2008, KIT Finance: emergency dive
In the 2000s, KIT Finance was a prominent (by the standards of the Russian Federation) investment bank: it seems that even I, being a student at that time, invested through it in my first mutual fund on the RTS index (even then I had the makings of a successful market timer: I did it exactly during the 2008 crisis).
If the previous office headquartered in St. Petersburg (see “Prologue” above) got burned on the short of the Russian market, then with the Kitans (also St. Petersburg, for a minute) the opposite story happened: they sold put options on the RTS index, which in fact are insurance against his fall. Popularly, this option selling strategy is called “collecting pennies in front of a steamroller”: you can get a stable and relatively good income for quite some time, until at some point you suddenly find yourself too flat (and slightly dead).
This happened with KIT Finance: when the Russian market folded about five times during the global financial crisis in 2008, it turned out that there was simply nowhere for the whales to repay the option debt of several billion rubles.
Moral: Whether the Russian stock market is short or long, if you do it with leverage, sooner or later you will get fucked. Ah, well, it looks like you need to stay away from brokers from St. Petersburg …

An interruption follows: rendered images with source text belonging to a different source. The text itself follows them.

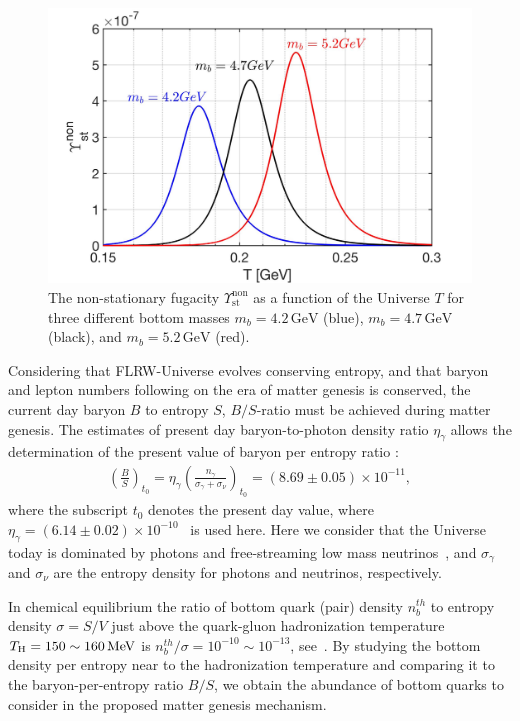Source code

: \begin{figure}
\centerline{\includegraphics[width=0.8\linewidth]{./plots/NonstationaryFugacity}}
\caption{The non-stationary fugacity $\Upsilon_\mathrm{st}^{\mathrm{non}}$ as a function of the Universe $T$ for three different bottom masses $m_b=4.2\,\mathrm{GeV}$ (blue), $m_b=4.7\,\mathrm{GeV}$ (black), and $m_b=5.2\,\mathrm{GeV}$ (red). }
\label{NonFugacity}
\end{figure}
 

 Considering that FLRW-Universe evolves conserving entropy, and that baryon and lepton numbers following on the era of matter genesis is conserved, the current day baryon $B$ to entropy $S$, $B/S$-ratio must be achieved during matter genesis. The estimates of present day baryon-to-photon density ratio $\eta_\gamma$ allows the determination of the present value of baryon per entropy ratio \cite{Fromerth:2012fe,Rafelski:2019twp,Letessier:2002ony,Fromerth:2002wb}:
\begin{align}
\left(\frac{B}{S}\right)_{t_0}\!\!\!\!=\eta_\gamma\left(\frac{n_\gamma}{\sigma_\gamma+\sigma_\nu}\right)_{\!t_0}\!\!\!\!=(8.69\pm0.05)\!\!\times\!\!10^{-11},
\end{align}
where the subscript $t_0$ denotes the present day value, where $\eta_\gamma=(6.14\pm0.02)\times10^{-10}$~\cite{ParticleDataGroup:2022pth}  is used here. Here we consider that the Universe today is dominated by photons and free-streaming  low mass neutrinos~\cite{Birrell:2012gg}, and $\sigma_\gamma$ and $\sigma_\nu$ are the entropy density for photons and neutrinos, respectively. 
 
In chemical equilibrium the ratio of bottom quark (pair) density $n_b^{th}$ to entropy density $\sigma=S/V$ just above the quark-gluon hadronization temperature $T_\mathrm{H}=150\sim160\text{\,MeV}$ is $n_b^{th}/\sigma=10^{-10}\sim 10^{-13}$, see~. By studying the bottom density per entropy near to the hadronization temperature and comparing it to the baryon-per-entropy ratio $B/S$, we obtain the abundance of bottom quarks to consider in the proposed matter genesis mechanism.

2009, Utrade.ru: u trade? no u don’t!
Utrade was the brokerage arm of Uniastrum Bank, which itself made history in 2008. The bank riveted as many as 78 OFBUs (general bank management funds) – structures that are conceptually similar to mutual funds, but with much more relaxed regulation.
These funds were advertised as an opportunity to invest in reliable Western securities and precious metals, but in fact, high-yield repo pyramids were built inside from repeatedly repledge Russian bonds – which, of course, did not fail to fall apart during the crisis. As a result, 14 funds generally sank by 90% in just 1 (one!) Day, including, so to speak, “protective funds” for gold and silver.